Stored data entries
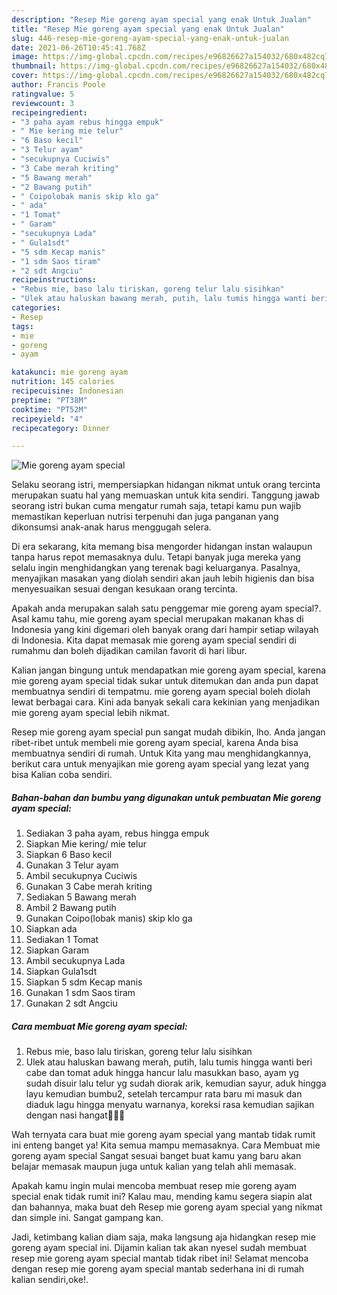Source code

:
 ```yaml
---
description: "Resep Mie goreng ayam special yang enak Untuk Jualan"
title: "Resep Mie goreng ayam special yang enak Untuk Jualan"
slug: 446-resep-mie-goreng-ayam-special-yang-enak-untuk-jualan
date: 2021-06-26T10:45:41.768Z
image: https://img-global.cpcdn.com/recipes/e96826627a154032/680x482cq70/mie-goreng-ayam-special-foto-resep-utama.jpg
thumbnail: https://img-global.cpcdn.com/recipes/e96826627a154032/680x482cq70/mie-goreng-ayam-special-foto-resep-utama.jpg
cover: https://img-global.cpcdn.com/recipes/e96826627a154032/680x482cq70/mie-goreng-ayam-special-foto-resep-utama.jpg
author: Francis Poole
ratingvalue: 5
reviewcount: 3
recipeingredient:
- "3 paha ayam rebus hingga empuk"
- " Mie kering mie telur"
- "6 Baso kecil"
- "3 Telur ayam"
- "secukupnya Cuciwis"
- "3 Cabe merah kriting"
- "5 Bawang merah"
- "2 Bawang putih"
- " Coipolobak manis skip klo ga"
- " ada"
- "1 Tomat"
- " Garam"
- "secukupnya Lada"
- " Gula1sdt"
- "5 sdm Kecap manis"
- "1 sdm Saos tiram"
- "2 sdt Angciu"
recipeinstructions:
- "Rebus mie, baso lalu tiriskan, goreng telur lalu sisihkan"
- "Ulek atau haluskan bawang merah, putih, lalu tumis hingga wanti beri cabe dan tomat aduk hingga hancur lalu masukkan baso, ayam yg sudah disuir lalu telur yg sudah diorak arik, kemudian sayur, aduk hingga layu kemudian bumbu2, setelah tercampur rata baru mi masuk dan diaduk lagu hingga menyatu warnanya, koreksi rasa kemudian sajikan dengan nasi hangat🍝🍝🍝"
categories:
- Resep
tags:
- mie
- goreng
- ayam

katakunci: mie goreng ayam 
nutrition: 145 calories
recipecuisine: Indonesian
preptime: "PT38M"
cooktime: "PT52M"
recipeyield: "4"
recipecategory: Dinner

---
```



![Mie goreng ayam special](https://img-global.cpcdn.com/recipes/e96826627a154032/680x482cq70/mie-goreng-ayam-special-foto-resep-utama.jpg)

Selaku seorang istri, mempersiapkan hidangan nikmat untuk orang tercinta merupakan suatu hal yang memuaskan untuk kita sendiri. Tanggung jawab seorang istri bukan cuma mengatur rumah saja, tetapi kamu pun wajib memastikan keperluan nutrisi terpenuhi dan juga panganan yang dikonsumsi anak-anak harus menggugah selera.

Di era  sekarang, kita memang bisa mengorder hidangan instan walaupun tanpa harus repot memasaknya dulu. Tetapi banyak juga mereka yang selalu ingin menghidangkan yang terenak bagi keluarganya. Pasalnya, menyajikan masakan yang diolah sendiri akan jauh lebih higienis dan bisa menyesuaikan sesuai dengan kesukaan orang tercinta. 



Apakah anda merupakan salah satu penggemar mie goreng ayam special?. Asal kamu tahu, mie goreng ayam special merupakan makanan khas di Indonesia yang kini digemari oleh banyak orang dari hampir setiap wilayah di Indonesia. Kita dapat memasak mie goreng ayam special sendiri di rumahmu dan boleh dijadikan camilan favorit di hari libur.

Kalian jangan bingung untuk mendapatkan mie goreng ayam special, karena mie goreng ayam special tidak sukar untuk ditemukan dan anda pun dapat membuatnya sendiri di tempatmu. mie goreng ayam special boleh diolah lewat berbagai cara. Kini ada banyak sekali cara kekinian yang menjadikan mie goreng ayam special lebih nikmat.

Resep mie goreng ayam special pun sangat mudah dibikin, lho. Anda jangan ribet-ribet untuk membeli mie goreng ayam special, karena Anda bisa membuatnya sendiri di rumah. Untuk Kita yang mau menghidangkannya, berikut cara untuk menyajikan mie goreng ayam special yang lezat yang bisa Kalian coba sendiri.

<!--inarticleads1-->

##### Bahan-bahan dan bumbu yang digunakan untuk pembuatan Mie goreng ayam special:

1. Sediakan 3 paha ayam, rebus hingga empuk
1. Siapkan  Mie kering/ mie telur
1. Siapkan 6 Baso kecil
1. Gunakan 3 Telur ayam
1. Ambil secukupnya Cuciwis
1. Gunakan 3 Cabe merah kriting
1. Sediakan 5 Bawang merah
1. Ambil 2 Bawang putih
1. Gunakan  Coipo(lobak manis) skip klo ga
1. Siapkan  ada
1. Sediakan 1 Tomat
1. Siapkan  Garam
1. Ambil secukupnya Lada
1. Siapkan  Gula1sdt
1. Siapkan 5 sdm Kecap manis
1. Gunakan 1 sdm Saos tiram
1. Gunakan 2 sdt Angciu




<!--inarticleads2-->

##### Cara membuat Mie goreng ayam special:

1. Rebus mie, baso lalu tiriskan, goreng telur lalu sisihkan
1. Ulek atau haluskan bawang merah, putih, lalu tumis hingga wanti beri cabe dan tomat aduk hingga hancur lalu masukkan baso, ayam yg sudah disuir lalu telur yg sudah diorak arik, kemudian sayur, aduk hingga layu kemudian bumbu2, setelah tercampur rata baru mi masuk dan diaduk lagu hingga menyatu warnanya, koreksi rasa kemudian sajikan dengan nasi hangat🍝🍝🍝




Wah ternyata cara buat mie goreng ayam special yang mantab tidak rumit ini enteng banget ya! Kita semua mampu memasaknya. Cara Membuat mie goreng ayam special Sangat sesuai banget buat kamu yang baru akan belajar memasak maupun juga untuk kalian yang telah ahli memasak.

Apakah kamu ingin mulai mencoba membuat resep mie goreng ayam special enak tidak rumit ini? Kalau mau, mending kamu segera siapin alat dan bahannya, maka buat deh Resep mie goreng ayam special yang nikmat dan simple ini. Sangat gampang kan. 

Jadi, ketimbang kalian diam saja, maka langsung aja hidangkan resep mie goreng ayam special ini. Dijamin kalian tak akan nyesel sudah membuat resep mie goreng ayam special mantab tidak ribet ini! Selamat mencoba dengan resep mie goreng ayam special mantab sederhana ini di rumah kalian sendiri,oke!.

## DESCRIPTION OF THE TASK
Transcribe every entry exactly. Leave out the pictures.

## SOLUTION TO THE PROBLEM
Source code

:
 ```yaml
---
description: "Resep Mie goreng ayam special yang enak Untuk Jualan"
title: "Resep Mie goreng ayam special yang enak Untuk Jualan"
slug: 446-resep-mie-goreng-ayam-special-yang-enak-untuk-jualan
date: 2021-06-26T10:45:41.768Z
image: https://img-global.cpcdn.com/recipes/e96826627a154032/680x482cq70/mie-goreng-ayam-special-foto-resep-utama.jpg
thumbnail: https://img-global.cpcdn.com/recipes/e96826627a154032/680x482cq70/mie-goreng-ayam-special-foto-resep-utama.jpg
cover: https://img-global.cpcdn.com/recipes/e96826627a154032/680x482cq70/mie-goreng-ayam-special-foto-resep-utama.jpg
author: Francis Poole
ratingvalue: 5
reviewcount: 3
recipeingredient:
- "3 paha ayam rebus hingga empuk"
- " Mie kering mie telur"
- "6 Baso kecil"
- "3 Telur ayam"
- "secukupnya Cuciwis"
- "3 Cabe merah kriting"
- "5 Bawang merah"
- "2 Bawang putih"
- " Coipolobak manis skip klo ga"
- " ada"
- "1 Tomat"
- " Garam"
- "secukupnya Lada"
- " Gula1sdt"
- "5 sdm Kecap manis"
- "1 sdm Saos tiram"
- "2 sdt Angciu"
recipeinstructions:
- "Rebus mie, baso lalu tiriskan, goreng telur lalu sisihkan"
- "Ulek atau haluskan bawang merah, putih, lalu tumis hingga wanti beri cabe dan tomat aduk hingga hancur lalu masukkan baso, ayam yg sudah disuir lalu telur yg sudah diorak arik, kemudian sayur, aduk hingga layu kemudian bumbu2, setelah tercampur rata baru mi masuk dan diaduk lagu hingga menyatu warnanya, koreksi rasa kemudian sajikan dengan nasi hangat🍝🍝🍝"
categories:
- Resep
tags:
- mie
- goreng
- ayam

katakunci: mie goreng ayam 
nutrition: 145 calories
recipecuisine: Indonesian
preptime: "PT38M"
cooktime: "PT52M"
recipeyield: "4"
recipecategory: Dinner

---
```



![Mie goreng ayam special](https://img-global.cpcdn.com/recipes/e96826627a154032/680x482cq70/mie-goreng-ayam-special-foto-resep-utama.jpg)

Selaku seorang istri, mempersiapkan hidangan nikmat untuk orang tercinta merupakan suatu hal yang memuaskan untuk kita sendiri. Tanggung jawab seorang istri bukan cuma mengatur rumah saja, tetapi kamu pun wajib memastikan keperluan nutrisi terpenuhi dan juga panganan yang dikonsumsi anak-anak harus menggugah selera.

Di era  sekarang, kita memang bisa mengorder hidangan instan walaupun tanpa harus repot memasaknya dulu. Tetapi banyak juga mereka yang selalu ingin menghidangkan yang terenak bagi keluarganya. Pasalnya, menyajikan masakan yang diolah sendiri akan jauh lebih higienis dan bisa menyesuaikan sesuai dengan kesukaan orang tercinta. 



Apakah anda merupakan salah satu penggemar mie goreng ayam special?. Asal kamu tahu, mie goreng ayam special merupakan makanan khas di Indonesia yang kini digemari oleh banyak orang dari hampir setiap wilayah di Indonesia. Kita dapat memasak mie goreng ayam special sendiri di rumahmu dan boleh dijadikan camilan favorit di hari libur.

Kalian jangan bingung untuk mendapatkan mie goreng ayam special, karena mie goreng ayam special tidak sukar untuk ditemukan dan anda pun dapat membuatnya sendiri di tempatmu. mie goreng ayam special boleh diolah lewat berbagai cara. Kini ada banyak sekali cara kekinian yang menjadikan mie goreng ayam special lebih nikmat.

Resep mie goreng ayam special pun sangat mudah dibikin, lho. Anda jangan ribet-ribet untuk membeli mie goreng ayam special, karena Anda bisa membuatnya sendiri di rumah. Untuk Kita yang mau menghidangkannya, berikut cara untuk menyajikan mie goreng ayam special yang lezat yang bisa Kalian coba sendiri.

<!--inarticleads1-->

##### Bahan-bahan dan bumbu yang digunakan untuk pembuatan Mie goreng ayam special:

1. Sediakan 3 paha ayam, rebus hingga empuk
1. Siapkan  Mie kering/ mie telur
1. Siapkan 6 Baso kecil
1. Gunakan 3 Telur ayam
1. Ambil secukupnya Cuciwis
1. Gunakan 3 Cabe merah kriting
1. Sediakan 5 Bawang merah
1. Ambil 2 Bawang putih
1. Gunakan  Coipo(lobak manis) skip klo ga
1. Siapkan  ada
1. Sediakan 1 Tomat
1. Siapkan  Garam
1. Ambil secukupnya Lada
1. Siapkan  Gula1sdt
1. Siapkan 5 sdm Kecap manis
1. Gunakan 1 sdm Saos tiram
1. Gunakan 2 sdt Angciu




<!--inarticleads2-->

##### Cara membuat Mie goreng ayam special:

1. Rebus mie, baso lalu tiriskan, goreng telur lalu sisihkan
1. Ulek atau haluskan bawang merah, putih, lalu tumis hingga wanti beri cabe dan tomat aduk hingga hancur lalu masukkan baso, ayam yg sudah disuir lalu telur yg sudah diorak arik, kemudian sayur, aduk hingga layu kemudian bumbu2, setelah tercampur rata baru mi masuk dan diaduk lagu hingga menyatu warnanya, koreksi rasa kemudian sajikan dengan nasi hangat🍝🍝🍝




Wah ternyata cara buat mie goreng ayam special yang mantab tidak rumit ini enteng banget ya! Kita semua mampu memasaknya. Cara Membuat mie goreng ayam special Sangat sesuai banget buat kamu yang baru akan belajar memasak maupun juga untuk kalian yang telah ahli memasak.

Apakah kamu ingin mulai mencoba membuat resep mie goreng ayam special enak tidak rumit ini? Kalau mau, mending kamu segera siapin alat dan bahannya, maka buat deh Resep mie goreng ayam special yang nikmat dan simple ini. Sangat gampang kan. 

Jadi, ketimbang kalian diam saja, maka langsung aja hidangkan resep mie goreng ayam special ini. Dijamin kalian tak akan nyesel sudah membuat resep mie goreng ayam special mantab tidak ribet ini! Selamat mencoba dengan resep mie goreng ayam special mantab sederhana ini di rumah kalian sendiri,oke!.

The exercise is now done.